Please return all of the records verbatim, with the pictures omitted.

╔══

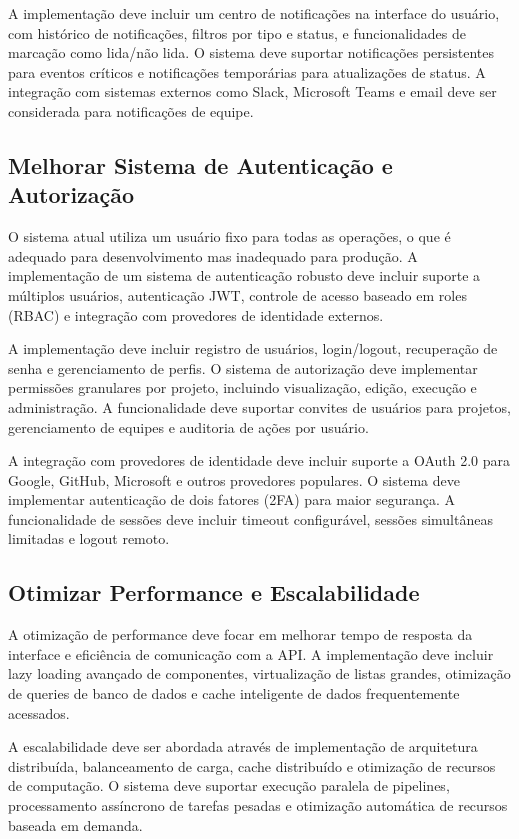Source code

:\documentclass[12pt,a4paper]{article}
\begin{document}
A implementação deve incluir um centro de notificações na interface do usuário, com histórico de notificações, filtros por tipo e status, e funcionalidades de marcação como lida/não lida. O sistema deve suportar notificações persistentes para eventos críticos e notificações temporárias para atualizações de status. A integração com sistemas externos como Slack, Microsoft Teams e email deve ser considerada para notificações de equipe.

\subsection{Melhorar Sistema de Autenticação e Autorização}

O sistema atual utiliza um usuário fixo para todas as operações, o que é adequado para desenvolvimento mas inadequado para produção. A implementação de um sistema de autenticação robusto deve incluir suporte a múltiplos usuários, autenticação JWT, controle de acesso baseado em roles (RBAC) e integração com provedores de identidade externos.

A implementação deve incluir registro de usuários, login/logout, recuperação de senha e gerenciamento de perfis. O sistema de autorização deve implementar permissões granulares por projeto, incluindo visualização, edição, execução e administração. A funcionalidade deve suportar convites de usuários para projetos, gerenciamento de equipes e auditoria de ações por usuário.

A integração com provedores de identidade deve incluir suporte a OAuth 2.0 para Google, GitHub, Microsoft e outros provedores populares. O sistema deve implementar autenticação de dois fatores (2FA) para maior segurança. A funcionalidade de sessões deve incluir timeout configurável, sessões simultâneas limitadas e logout remoto.

\subsection{Otimizar Performance e Escalabilidade}

A otimização de performance deve focar em melhorar tempo de resposta da interface e eficiência de comunicação com a API. A implementação deve incluir lazy loading avançado de componentes, virtualização de listas grandes, otimização de queries de banco de dados e cache inteligente de dados frequentemente acessados.

A escalabilidade deve ser abordada através de implementação de arquitetura distribuída, balanceamento de carga, cache distribuído e otimização de recursos de computação. O sistema deve suportar execução paralela de pipelines, processamento assíncrono de tarefas pesadas e otimização automática de recursos baseada em demanda.
\end{document}
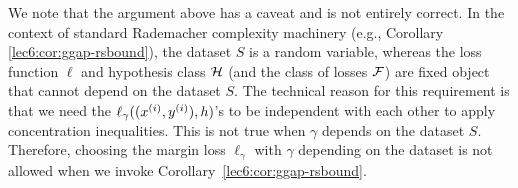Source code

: 	
We note that the argument above has a caveat and is not entirely correct. 
In the context of standard Rademacher complexity machinery (e.g., Corollary \ref{lec6:cor:ggap-rsbound}), the dataset $S$ is a  random variable, whereas the loss function $\ell$ and hypothesis class $\cH$ (and the class of losses $\cF$) are  fixed object that cannot depend on the dataset $S$. The technical reason for this requirement is that we need the $\ell_\gamma((x\sp{i}, y\sp{i}), h)$'s to be independent with each other to apply concentration inequalities. This is not true when $\gamma$ depends on the dataset $S$. Therefore, choosing the margin loss $\ell_\gamma$ with $\gamma$ depending on the dataset is not allowed when we invoke Corollary~\ref{lec6:cor:ggap-rsbound}. 


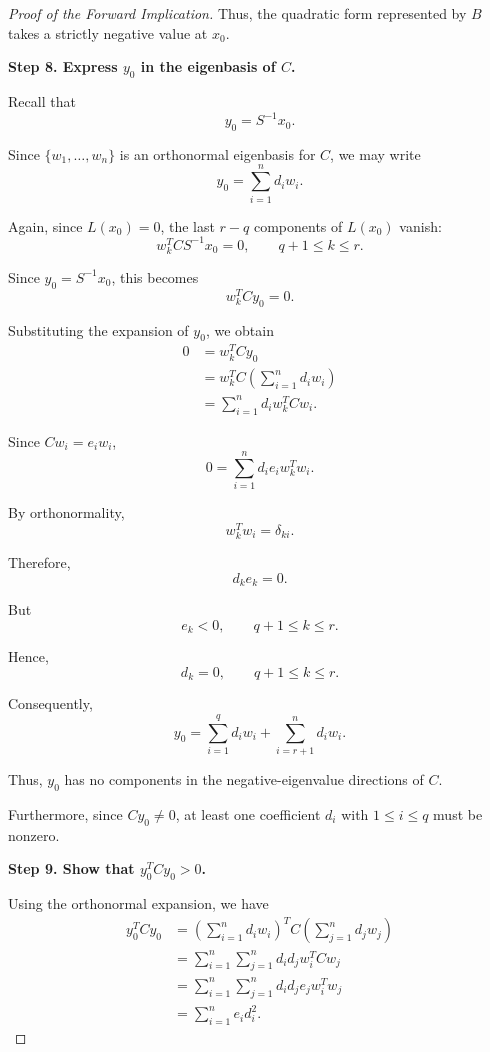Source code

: \documentclass[11pt]{article}
\theoremstyle{definition}
\theoremstyle{remark}
\begin{document}
\begin{proof}[Proof of the Forward Implication]
Thus, the quadratic form represented
by $B$ takes a strictly negative
value at $x_0$.

\medskip

\textbf{Step 8. Express $y_0$ in the eigenbasis of $C$.}

Recall that
\[
    y_0=S^{-1}x_0.
\]

Since $\{w_1,\ldots,w_n\}$ is an
orthonormal eigenbasis for $C$,
we may write
\[
    y_0=\sum_{i=1}^{n}d_iw_i.
\]

Again, since $L(x_0)=0$, the last
$r-q$ components of $L(x_0)$ vanish:
\[
    w_k^TCS^{-1}x_0=0,
    \qquad q+1\leq k\leq r.
\]

Since $y_0=S^{-1}x_0$, this becomes
\[
    w_k^TCy_0=0.
\]

Substituting the expansion of $y_0$,
we obtain
\[
\begin{aligned}
    0
    &=w_k^TCy_0\\
    &=w_k^TC
      \left(\sum_{i=1}^{n}d_iw_i\right)\\
    &=\sum_{i=1}^{n}d_iw_k^TCw_i.
\end{aligned}
\]

Since $Cw_i=e_iw_i$,
\[
    0=\sum_{i=1}^{n}d_ie_iw_k^Tw_i.
\]

By orthonormality,
\[
    w_k^Tw_i=\delta_{ki}.
\]

Therefore,
\[
    \boxed{d_ke_k=0}.
\]

But
\[
    e_k<0,
    \qquad q+1\leq k\leq r.
\]

Hence,
\[
    \boxed{
    d_k=0,\qquad q+1\leq k\leq r.
    }
\]

Consequently,
\[
    \boxed{
    y_0=
    \sum_{i=1}^{q}d_iw_i
    +
    \sum_{i=r+1}^{n}d_iw_i.
    }
\]

Thus, $y_0$ has no components in
the negative-eigenvalue directions
of $C$.

Furthermore, since $Cy_0\neq 0$,
at least one coefficient $d_i$
with $1\leq i\leq q$ must be nonzero.

\medskip

\textbf{Step 9. Show that $y_0^TCy_0>0$.}

Using the orthonormal expansion,
we have
\[
\begin{aligned}
    y_0^TCy_0
    &=
    \left(\sum_{i=1}^{n}d_iw_i\right)^T
    C\left(\sum_{j=1}^{n}d_jw_j\right)\\
    &=
    \sum_{i=1}^{n}
    \sum_{j=1}^{n}
    d_id_jw_i^TCw_j\\
    &=
    \sum_{i=1}^{n}
    \sum_{j=1}^{n}
    d_id_je_jw_i^Tw_j\\
    &=
    \sum_{i=1}^{n}e_id_i^2.
\end{aligned}
\]


\end{proof}
\end{document}
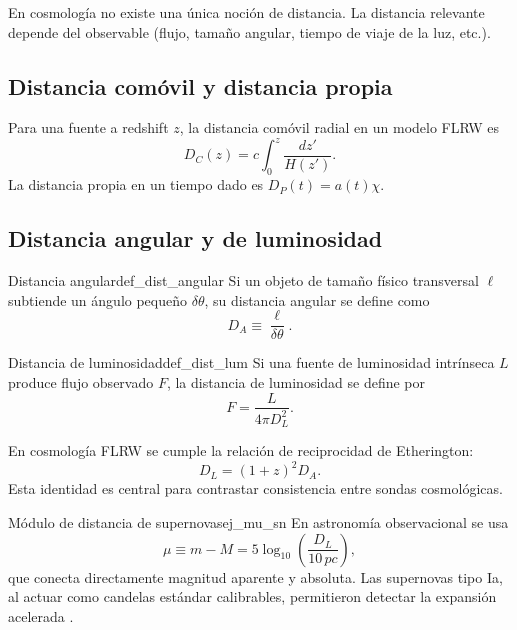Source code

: En cosmología no existe una única noción de distancia. La distancia relevante depende del observable (flujo, tamaño angular, tiempo de viaje de la luz, etc.).

\subsection{Distancia comóvil y distancia propia}

Para una fuente a redshift $z$, la distancia comóvil radial en un modelo FLRW es
\begin{equation}
  D_C(z) = c\int_0^z \frac{dz'}{H(z')}.
  \label{eq:dist_comovil}
\end{equation}
La distancia propia en un tiempo dado es $D_P(t)=a(t)\chi$.

\subsection{Distancia angular y de luminosidad}

\begin{definicion}{Distancia angular}{def_dist_angular}
Si un objeto de tamaño físico transversal $\ell$ subtiende un ángulo pequeño $\delta\theta$, su distancia angular se define como
\begin{equation}
  D_A \equiv \frac{\ell}{\delta\theta}.
\end{equation}
\end{definicion}

\begin{definicion}{Distancia de luminosidad}{def_dist_lum}
Si una fuente de luminosidad intrínseca $L$ produce flujo observado $F$, la distancia de luminosidad se define por
\begin{equation}
  F = \frac{L}{4\pi D_L^2}.
\end{equation}
\end{definicion}

En cosmología FLRW se cumple la relación de reciprocidad de Etherington:
\begin{equation}
  \boxed{D_L = (1+z)^2 D_A.}
  \label{eq:etherington}
\end{equation}
Esta identidad es central para contrastar consistencia entre sondas cosmológicas.

\begin{ejemplo}{Módulo de distancia de supernovas}{ej_mu_sn}
En astronomía observacional se usa
\begin{equation}
  \mu \equiv m-M = 5\log_{10}\!\left(\frac{D_L}{10\,\si{pc}}\right),
\end{equation}
que conecta directamente magnitud aparente y absoluta. Las supernovas tipo Ia, al actuar como candelas estándar calibrables, permitieron detectar la expansión acelerada \cite{Riess1998, Perlmutter1999}.
\end{ejemplo}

╚══

SOLUTION FOR THIS TASK:
Source code

:\documentclass[12pt,a4paper]{article}
\begin{document}
A implementação deve incluir um centro de notificações na interface do usuário, com histórico de notificações, filtros por tipo e status, e funcionalidades de marcação como lida/não lida. O sistema deve suportar notificações persistentes para eventos críticos e notificações temporárias para atualizações de status. A integração com sistemas externos como Slack, Microsoft Teams e email deve ser considerada para notificações de equipe.

\subsection{Melhorar Sistema de Autenticação e Autorização}

O sistema atual utiliza um usuário fixo para todas as operações, o que é adequado para desenvolvimento mas inadequado para produção. A implementação de um sistema de autenticação robusto deve incluir suporte a múltiplos usuários, autenticação JWT, controle de acesso baseado em roles (RBAC) e integração com provedores de identidade externos.

A implementação deve incluir registro de usuários, login/logout, recuperação de senha e gerenciamento de perfis. O sistema de autorização deve implementar permissões granulares por projeto, incluindo visualização, edição, execução e administração. A funcionalidade deve suportar convites de usuários para projetos, gerenciamento de equipes e auditoria de ações por usuário.

A integração com provedores de identidade deve incluir suporte a OAuth 2.0 para Google, GitHub, Microsoft e outros provedores populares. O sistema deve implementar autenticação de dois fatores (2FA) para maior segurança. A funcionalidade de sessões deve incluir timeout configurável, sessões simultâneas limitadas e logout remoto.

\subsection{Otimizar Performance e Escalabilidade}

A otimização de performance deve focar em melhorar tempo de resposta da interface e eficiência de comunicação com a API. A implementação deve incluir lazy loading avançado de componentes, virtualização de listas grandes, otimização de queries de banco de dados e cache inteligente de dados frequentemente acessados.

A escalabilidade deve ser abordada através de implementação de arquitetura distribuída, balanceamento de carga, cache distribuído e otimização de recursos de computação. O sistema deve suportar execução paralela de pipelines, processamento assíncrono de tarefas pesadas e otimização automática de recursos baseada em demanda.
\end{document}
Source code

: 	
We note that the argument above has a caveat and is not entirely correct. 
In the context of standard Rademacher complexity machinery (e.g., Corollary \ref{lec6:cor:ggap-rsbound}), the dataset $S$ is a  random variable, whereas the loss function $\ell$ and hypothesis class $\cH$ (and the class of losses $\cF$) are  fixed object that cannot depend on the dataset $S$. The technical reason for this requirement is that we need the $\ell_\gamma((x\sp{i}, y\sp{i}), h)$'s to be independent with each other to apply concentration inequalities. This is not true when $\gamma$ depends on the dataset $S$. Therefore, choosing the margin loss $\ell_\gamma$ with $\gamma$ depending on the dataset is not allowed when we invoke Corollary~\ref{lec6:cor:ggap-rsbound}. 


Source code

: \documentclass[11pt]{article}
\theoremstyle{definition}
\theoremstyle{remark}
\begin{document}
\begin{proof}[Proof of the Forward Implication]
Thus, the quadratic form represented
by $B$ takes a strictly negative
value at $x_0$.

\medskip

\textbf{Step 8. Express $y_0$ in the eigenbasis of $C$.}

Recall that
\[
    y_0=S^{-1}x_0.
\]

Since $\{w_1,\ldots,w_n\}$ is an
orthonormal eigenbasis for $C$,
we may write
\[
    y_0=\sum_{i=1}^{n}d_iw_i.
\]

Again, since $L(x_0)=0$, the last
$r-q$ components of $L(x_0)$ vanish:
\[
    w_k^TCS^{-1}x_0=0,
    \qquad q+1\leq k\leq r.
\]

Since $y_0=S^{-1}x_0$, this becomes
\[
    w_k^TCy_0=0.
\]

Substituting the expansion of $y_0$,
we obtain
\[
\begin{aligned}
    0
    &=w_k^TCy_0\\
    &=w_k^TC
      \left(\sum_{i=1}^{n}d_iw_i\right)\\
    &=\sum_{i=1}^{n}d_iw_k^TCw_i.
\end{aligned}
\]

Since $Cw_i=e_iw_i$,
\[
    0=\sum_{i=1}^{n}d_ie_iw_k^Tw_i.
\]

By orthonormality,
\[
    w_k^Tw_i=\delta_{ki}.
\]

Therefore,
\[
    \boxed{d_ke_k=0}.
\]

But
\[
    e_k<0,
    \qquad q+1\leq k\leq r.
\]

Hence,
\[
    \boxed{
    d_k=0,\qquad q+1\leq k\leq r.
    }
\]

Consequently,
\[
    \boxed{
    y_0=
    \sum_{i=1}^{q}d_iw_i
    +
    \sum_{i=r+1}^{n}d_iw_i.
    }
\]

Thus, $y_0$ has no components in
the negative-eigenvalue directions
of $C$.

Furthermore, since $Cy_0\neq 0$,
at least one coefficient $d_i$
with $1\leq i\leq q$ must be nonzero.

\medskip

\textbf{Step 9. Show that $y_0^TCy_0>0$.}

Using the orthonormal expansion,
we have
\[
\begin{aligned}
    y_0^TCy_0
    &=
    \left(\sum_{i=1}^{n}d_iw_i\right)^T
    C\left(\sum_{j=1}^{n}d_jw_j\right)\\
    &=
    \sum_{i=1}^{n}
    \sum_{j=1}^{n}
    d_id_jw_i^TCw_j\\
    &=
    \sum_{i=1}^{n}
    \sum_{j=1}^{n}
    d_id_je_jw_i^Tw_j\\
    &=
    \sum_{i=1}^{n}e_id_i^2.
\end{aligned}
\]


\end{proof}
\end{document}
Source code

: En cosmología no existe una única noción de distancia. La distancia relevante depende del observable (flujo, tamaño angular, tiempo de viaje de la luz, etc.).

\subsection{Distancia comóvil y distancia propia}

Para una fuente a redshift $z$, la distancia comóvil radial en un modelo FLRW es
\begin{equation}
  D_C(z) = c\int_0^z \frac{dz'}{H(z')}.
  \label{eq:dist_comovil}
\end{equation}
La distancia propia en un tiempo dado es $D_P(t)=a(t)\chi$.

\subsection{Distancia angular y de luminosidad}

\begin{definicion}{Distancia angular}{def_dist_angular}
Si un objeto de tamaño físico transversal $\ell$ subtiende un ángulo pequeño $\delta\theta$, su distancia angular se define como
\begin{equation}
  D_A \equiv \frac{\ell}{\delta\theta}.
\end{equation}
\end{definicion}

\begin{definicion}{Distancia de luminosidad}{def_dist_lum}
Si una fuente de luminosidad intrínseca $L$ produce flujo observado $F$, la distancia de luminosidad se define por
\begin{equation}
  F = \frac{L}{4\pi D_L^2}.
\end{equation}
\end{definicion}

En cosmología FLRW se cumple la relación de reciprocidad de Etherington:
\begin{equation}
  \boxed{D_L = (1+z)^2 D_A.}
  \label{eq:etherington}
\end{equation}
Esta identidad es central para contrastar consistencia entre sondas cosmológicas.

\begin{ejemplo}{Módulo de distancia de supernovas}{ej_mu_sn}
En astronomía observacional se usa
\begin{equation}
  \mu \equiv m-M = 5\log_{10}\!\left(\frac{D_L}{10\,\si{pc}}\right),
\end{equation}
que conecta directamente magnitud aparente y absoluta. Las supernovas tipo Ia, al actuar como candelas estándar calibrables, permitieron detectar la expansión acelerada \cite{Riess1998, Perlmutter1999}.
\end{ejemplo}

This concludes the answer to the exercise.